The expected output is every entry, repeated word for word.
─── Exercise materials
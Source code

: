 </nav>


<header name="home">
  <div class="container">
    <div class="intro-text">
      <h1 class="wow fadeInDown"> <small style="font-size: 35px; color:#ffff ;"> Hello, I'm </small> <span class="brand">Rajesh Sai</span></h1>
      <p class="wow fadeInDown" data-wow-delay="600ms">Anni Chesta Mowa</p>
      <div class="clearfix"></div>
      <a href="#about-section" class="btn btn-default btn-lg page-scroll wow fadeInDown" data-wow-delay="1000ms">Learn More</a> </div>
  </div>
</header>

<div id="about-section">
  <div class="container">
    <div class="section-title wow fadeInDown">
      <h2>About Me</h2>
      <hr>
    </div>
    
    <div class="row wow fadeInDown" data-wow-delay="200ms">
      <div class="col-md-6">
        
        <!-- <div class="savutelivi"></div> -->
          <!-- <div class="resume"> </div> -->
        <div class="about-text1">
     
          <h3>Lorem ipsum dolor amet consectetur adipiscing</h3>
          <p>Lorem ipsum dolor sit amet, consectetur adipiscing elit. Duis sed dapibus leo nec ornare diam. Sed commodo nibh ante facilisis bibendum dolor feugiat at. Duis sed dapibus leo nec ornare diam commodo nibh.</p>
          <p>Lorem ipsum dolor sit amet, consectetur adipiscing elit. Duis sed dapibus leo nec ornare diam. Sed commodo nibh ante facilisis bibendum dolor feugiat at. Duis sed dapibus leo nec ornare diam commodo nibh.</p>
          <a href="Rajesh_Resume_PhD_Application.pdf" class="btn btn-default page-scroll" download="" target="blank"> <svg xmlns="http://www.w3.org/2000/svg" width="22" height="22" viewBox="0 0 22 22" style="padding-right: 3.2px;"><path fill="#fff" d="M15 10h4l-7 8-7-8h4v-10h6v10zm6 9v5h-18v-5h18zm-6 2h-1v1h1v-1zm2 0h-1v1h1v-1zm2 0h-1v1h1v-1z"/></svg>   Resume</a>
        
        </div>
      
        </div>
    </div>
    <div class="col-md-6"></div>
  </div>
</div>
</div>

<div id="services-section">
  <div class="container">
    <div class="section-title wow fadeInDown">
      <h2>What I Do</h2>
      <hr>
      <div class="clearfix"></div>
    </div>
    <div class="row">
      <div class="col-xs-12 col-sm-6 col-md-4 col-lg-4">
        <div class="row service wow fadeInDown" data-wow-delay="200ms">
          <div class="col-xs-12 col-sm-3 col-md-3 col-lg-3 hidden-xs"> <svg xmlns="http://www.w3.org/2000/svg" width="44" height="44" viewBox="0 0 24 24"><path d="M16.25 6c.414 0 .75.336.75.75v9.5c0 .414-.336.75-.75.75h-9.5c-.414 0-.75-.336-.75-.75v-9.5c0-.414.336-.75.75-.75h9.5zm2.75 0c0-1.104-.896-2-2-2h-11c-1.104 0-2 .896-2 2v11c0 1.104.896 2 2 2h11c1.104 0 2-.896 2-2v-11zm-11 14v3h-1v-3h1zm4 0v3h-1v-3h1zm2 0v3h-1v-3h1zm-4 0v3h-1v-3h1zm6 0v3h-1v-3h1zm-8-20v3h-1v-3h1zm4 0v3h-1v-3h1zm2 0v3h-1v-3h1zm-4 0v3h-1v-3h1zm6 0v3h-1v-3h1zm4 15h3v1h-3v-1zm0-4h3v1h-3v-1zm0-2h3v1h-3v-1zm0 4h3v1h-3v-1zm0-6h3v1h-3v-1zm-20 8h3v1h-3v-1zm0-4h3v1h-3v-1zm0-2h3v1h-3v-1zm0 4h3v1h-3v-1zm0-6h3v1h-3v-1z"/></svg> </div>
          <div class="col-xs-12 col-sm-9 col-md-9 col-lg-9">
──────
● Answer space
Source code

: </nav>


<header name="home">
  <div class="container">
    <div class="intro-text">
      <h1 class="wow fadeInDown"> <small style="font-size: 35px; color:#ffff ;"> Hello, I'm </small> <span class="brand">Rajesh Sai</span></h1>
      <p class="wow fadeInDown" data-wow-delay="600ms">Anni Chesta Mowa</p>
      <div class="clearfix"></div>
      <a href="#about-section" class="btn btn-default btn-lg page-scroll wow fadeInDown" data-wow-delay="1000ms">Learn More</a> </div>
  </div>
</header>

<div id="about-section">
  <div class="container">
    <div class="section-title wow fadeInDown">
      <h2>About Me</h2>
      <hr>
    </div>
    
    <div class="row wow fadeInDown" data-wow-delay="200ms">
      <div class="col-md-6">
        
        <!-- <div class="savutelivi"></div> -->
          <!-- <div class="resume"> </div> -->
        <div class="about-text1">
     
          <h3>Lorem ipsum dolor amet consectetur adipiscing</h3>
          <p>Lorem ipsum dolor sit amet, consectetur adipiscing elit. Duis sed dapibus leo nec ornare diam. Sed commodo nibh ante facilisis bibendum dolor feugiat at. Duis sed dapibus leo nec ornare diam commodo nibh.</p>
          <p>Lorem ipsum dolor sit amet, consectetur adipiscing elit. Duis sed dapibus leo nec ornare diam. Sed commodo nibh ante facilisis bibendum dolor feugiat at. Duis sed dapibus leo nec ornare diam commodo nibh.</p>
          <a href="Rajesh_Resume_PhD_Application.pdf" class="btn btn-default page-scroll" download="" target="blank"> <svg xmlns="http://www.w3.org/2000/svg" width="22" height="22" viewBox="0 0 22 22" style="padding-right: 3.2px;"><path fill="#fff" d="M15 10h4l-7 8-7-8h4v-10h6v10zm6 9v5h-18v-5h18zm-6 2h-1v1h1v-1zm2 0h-1v1h1v-1zm2 0h-1v1h1v-1z"/></svg>   Resume</a>
        
        </div>
      
        </div>
    </div>
    <div class="col-md-6"></div>
  </div>
</div>
</div>

<div id="services-section">
  <div class="container">
    <div class="section-title wow fadeInDown">
      <h2>What I Do</h2>
      <hr>
      <div class="clearfix"></div>
    </div>
    <div class="row">
      <div class="col-xs-12 col-sm-6 col-md-4 col-lg-4">
        <div class="row service wow fadeInDown" data-wow-delay="200ms">
          <div class="col-xs-12 col-sm-3 col-md-3 col-lg-3 hidden-xs"> <svg xmlns="http://www.w3.org/2000/svg" width="44" height="44" viewBox="0 0 24 24"><path d="M16.25 6c.414 0 .75.336.75.75v9.5c0 .414-.336.75-.75.75h-9.5c-.414 0-.75-.336-.75-.75v-9.5c0-.414.336-.75.75-.75h9.5zm2.75 0c0-1.104-.896-2-2-2h-11c-1.104 0-2 .896-2 2v11c0 1.104.896 2 2 2h11c1.104 0 2-.896 2-2v-11zm-11 14v3h-1v-3h1zm4 0v3h-1v-3h1zm2 0v3h-1v-3h1zm-4 0v3h-1v-3h1zm6 0v3h-1v-3h1zm-8-20v3h-1v-3h1zm4 0v3h-1v-3h1zm2 0v3h-1v-3h1zm-4 0v3h-1v-3h1zm6 0v3h-1v-3h1zm4 15h3v1h-3v-1zm0-4h3v1h-3v-1zm0-2h3v1h-3v-1zm0 4h3v1h-3v-1zm0-6h3v1h-3v-1zm-20 8h3v1h-3v-1zm0-4h3v1h-3v-1zm0-2h3v1h-3v-1zm0 4h3v1h-3v-1zm0-6h3v1h-3v-1z"/></svg> </div>
          <div class="col-xs-12 col-sm-9 col-md-9 col-lg-9">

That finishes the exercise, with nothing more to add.